É inexorável concluir que, de uma forma ou de outra, muitos juízes e servidores já fazem uso das ferramentas, razão pela qual é necessário suprir o vácuo atual com regulamentos e diretrizes que resolvam eventuais crises de insegurança no uso de tais aplicações no dia a dia, tanto para os profissionais quanto para as instituições e, por conseguinte, do próprio jurisdicionado.

A atual Resolução nº 332/2020 do CNJ tem sido objeto de revisão por grupo de trabalho criado pelo atual Presidente do Conselho. Após a primeira versão do documento, compartilhado de maneira elogiável e transparente pelo grupo, observam-se tendências de que o texto trará ressalvas e requisitos para a utilização segura das IAs de maneira privada pelos juízes e servidores. Nesse sentido, o Conselheiro do CNJ, Luíz Fernando Bandeira de Mello, afirma que “Daí se evoluiu para uma posição de liberdade controlada: fica definido aquilo que será exigido para uso de sistemas mediante licença privada (capacitação, não-compartilhamento de dados para treinamento, restrições a dados protegidos, supervisão humana e uso apenas em situações definidas como de baixo risco). Atendidas essas condições, o magistrado ou servidor poderá adquirir licença para uso de solução privada de IA generativa, desde que informe à sua corregedoria para fins de acompanhamento”.

Dito isso, a tendência é que a nova resolução autorize o uso privado de IAs Generativas por juízes e servidores, desde que sejam capacitados, alterem a configuração padrão das ferramentas de mercado para que não utilizem os dados para treinamento, que dados sensíveis jamais sejam veiculados (quando assim, devam ser anonimizados), que sempre haja supervisão humana (conferência) e que atendam a situações de baixo risco, conforme critérios estabelecidos na novel normativa.

Em suma, há o reconhecimento de que, enquanto os Tribunais não desenvolvam soluções próprias, será autorizado o uso de IA por magistrados e servidores de maneira privada, observados diversos requisitos, dentre eles e especialmente, de que tais profissionais sejam capacitados para tanto.

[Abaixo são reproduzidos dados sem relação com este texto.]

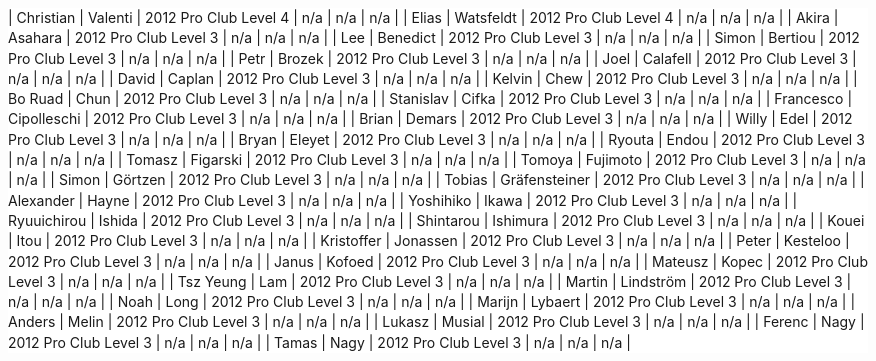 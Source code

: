 | Christian | Valenti | 2012 Pro Club Level 4 | n/a | n/a | n/a |
| Elias | Watsfeldt | 2012 Pro Club Level 4 | n/a | n/a | n/a |
| Akira | Asahara | 2012 Pro Club Level 3 | n/a | n/a | n/a |
| Lee | Benedict | 2012 Pro Club Level 3 | n/a | n/a | n/a |
| Simon | Bertiou | 2012 Pro Club Level 3 | n/a | n/a | n/a |
| Petr | Brozek | 2012 Pro Club Level 3 | n/a | n/a | n/a |
| Joel | Calafell | 2012 Pro Club Level 3 | n/a | n/a | n/a |
| David | Caplan | 2012 Pro Club Level 3 | n/a | n/a | n/a |
| Kelvin | Chew | 2012 Pro Club Level 3 | n/a | n/a | n/a |
| Bo Ruad | Chun | 2012 Pro Club Level 3 | n/a | n/a | n/a |
| Stanislav | Cifka | 2012 Pro Club Level 3 | n/a | n/a | n/a |
| Francesco | Cipolleschi | 2012 Pro Club Level 3 | n/a | n/a | n/a |
| Brian | Demars | 2012 Pro Club Level 3 | n/a | n/a | n/a |
| Willy | Edel | 2012 Pro Club Level 3 | n/a | n/a | n/a |
| Bryan | Eleyet | 2012 Pro Club Level 3 | n/a | n/a | n/a |
| Ryouta | Endou | 2012 Pro Club Level 3 | n/a | n/a | n/a |
| Tomasz | Figarski | 2012 Pro Club Level 3 | n/a | n/a | n/a |
| Tomoya | Fujimoto | 2012 Pro Club Level 3 | n/a | n/a | n/a |
| Simon | Görtzen | 2012 Pro Club Level 3 | n/a | n/a | n/a |
| Tobias | Gräfensteiner | 2012 Pro Club Level 3 | n/a | n/a | n/a |
| Alexander | Hayne | 2012 Pro Club Level 3 | n/a | n/a | n/a |
| Yoshihiko | Ikawa | 2012 Pro Club Level 3 | n/a | n/a | n/a |
| Ryuuichirou | Ishida | 2012 Pro Club Level 3 | n/a | n/a | n/a |
| Shintarou | Ishimura | 2012 Pro Club Level 3 | n/a | n/a | n/a |
| Kouei | Itou | 2012 Pro Club Level 3 | n/a | n/a | n/a |
| Kristoffer | Jonassen | 2012 Pro Club Level 3 | n/a | n/a | n/a |
| Peter | Kesteloo | 2012 Pro Club Level 3 | n/a | n/a | n/a |
| Janus | Kofoed | 2012 Pro Club Level 3 | n/a | n/a | n/a |
| Mateusz | Kopec | 2012 Pro Club Level 3 | n/a | n/a | n/a |
| Tsz Yeung | Lam | 2012 Pro Club Level 3 | n/a | n/a | n/a |
| Martin | Lindström | 2012 Pro Club Level 3 | n/a | n/a | n/a |
| Noah | Long | 2012 Pro Club Level 3 | n/a | n/a | n/a |
| Marijn | Lybaert | 2012 Pro Club Level 3 | n/a | n/a | n/a |
| Anders | Melin | 2012 Pro Club Level 3 | n/a | n/a | n/a |
| Lukasz | Musial | 2012 Pro Club Level 3 | n/a | n/a | n/a |
| Ferenc | Nagy | 2012 Pro Club Level 3 | n/a | n/a | n/a |
| Tamas | Nagy | 2012 Pro Club Level 3 | n/a | n/a | n/a |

Temos que a mudança na forma como trabalhamos já começou. Sim, já começou. É impossível não reconhecer que juízes e servidores que passam a fazer uso (responsável) de IA terão melhor performance que aqueles que não usam. A ideia do presente artigo não é entrar em discussões filosóficas, éticas ou sobre a qualidade do trabalho utilizando-se IA, pois caberia artigo próprio para tanto. Aqui a ideia é ser pragmático: se um profissional faz uso de uma ferramenta que inegavelmente amplia a produtividade, quem não faz uso não terá o mesmo desempenho.

Além disso, é inegável concluir que, em havendo aumento de produtividade, horas/trabalho/profissional disponíveis serão acrescidas. Isso implica reconhecer que ajustes deverão ser feitos no tocante à força de trabalho.

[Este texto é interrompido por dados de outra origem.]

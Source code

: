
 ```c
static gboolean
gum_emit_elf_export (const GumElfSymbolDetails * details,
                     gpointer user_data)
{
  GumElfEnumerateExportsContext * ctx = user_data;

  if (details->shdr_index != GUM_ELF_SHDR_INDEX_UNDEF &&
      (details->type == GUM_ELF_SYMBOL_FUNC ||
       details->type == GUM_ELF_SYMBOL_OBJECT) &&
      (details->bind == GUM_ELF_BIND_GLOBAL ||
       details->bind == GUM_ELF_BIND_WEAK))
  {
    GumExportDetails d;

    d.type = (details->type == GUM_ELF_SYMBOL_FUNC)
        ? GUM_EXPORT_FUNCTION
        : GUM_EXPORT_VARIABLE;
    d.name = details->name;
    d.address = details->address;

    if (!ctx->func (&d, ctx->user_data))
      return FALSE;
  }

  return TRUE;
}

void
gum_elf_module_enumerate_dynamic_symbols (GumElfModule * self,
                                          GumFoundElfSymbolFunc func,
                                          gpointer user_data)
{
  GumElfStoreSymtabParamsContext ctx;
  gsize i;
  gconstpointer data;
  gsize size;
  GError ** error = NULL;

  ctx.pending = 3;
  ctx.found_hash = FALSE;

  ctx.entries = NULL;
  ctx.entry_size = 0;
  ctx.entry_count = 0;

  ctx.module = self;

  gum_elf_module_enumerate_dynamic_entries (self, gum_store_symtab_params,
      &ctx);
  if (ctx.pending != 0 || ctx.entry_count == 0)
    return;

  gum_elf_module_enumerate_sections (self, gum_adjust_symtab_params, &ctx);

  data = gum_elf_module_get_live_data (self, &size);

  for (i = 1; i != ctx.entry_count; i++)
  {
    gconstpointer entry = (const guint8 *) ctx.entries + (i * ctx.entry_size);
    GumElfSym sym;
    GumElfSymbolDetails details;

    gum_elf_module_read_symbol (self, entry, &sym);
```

Isso sem mencionar que estamos muito próximos dos chamados agentes de IA, que são a evolução da IA Generativa que reproduzem agentes com maior autonomia na execução de tarefas (com menor necessidade de intervenção humana).

Logo, os impactos nas atividades intelectuais (inclusive) serão sentidos e isso representará em necessária revisão dos processos de trabalho, o que remonta à ideia sempre destacada do “ser humano no centro”.


3. Ser humano no centro: reflexão sobre aquilo que realmente deve ser alcançado com a aplicação das tecnologias

Um dos temas mais recorrentes que ouvimos em Congressos ou lemos em artigos publicados é a necessidade de que o ser humano seja considerado o centro em quaisquer das políticas que envolvam a aplicação de novas tecnologias. Nesse momento, portanto, quero ressaltar a importância de que tal valor seja observado no processo evolutivo que estamos presenciando no Poder Judiciário, notadamente considerando os prováveis impactos que serão sentidos por juízes e servidores com as mudanças na forma como trabalhamos.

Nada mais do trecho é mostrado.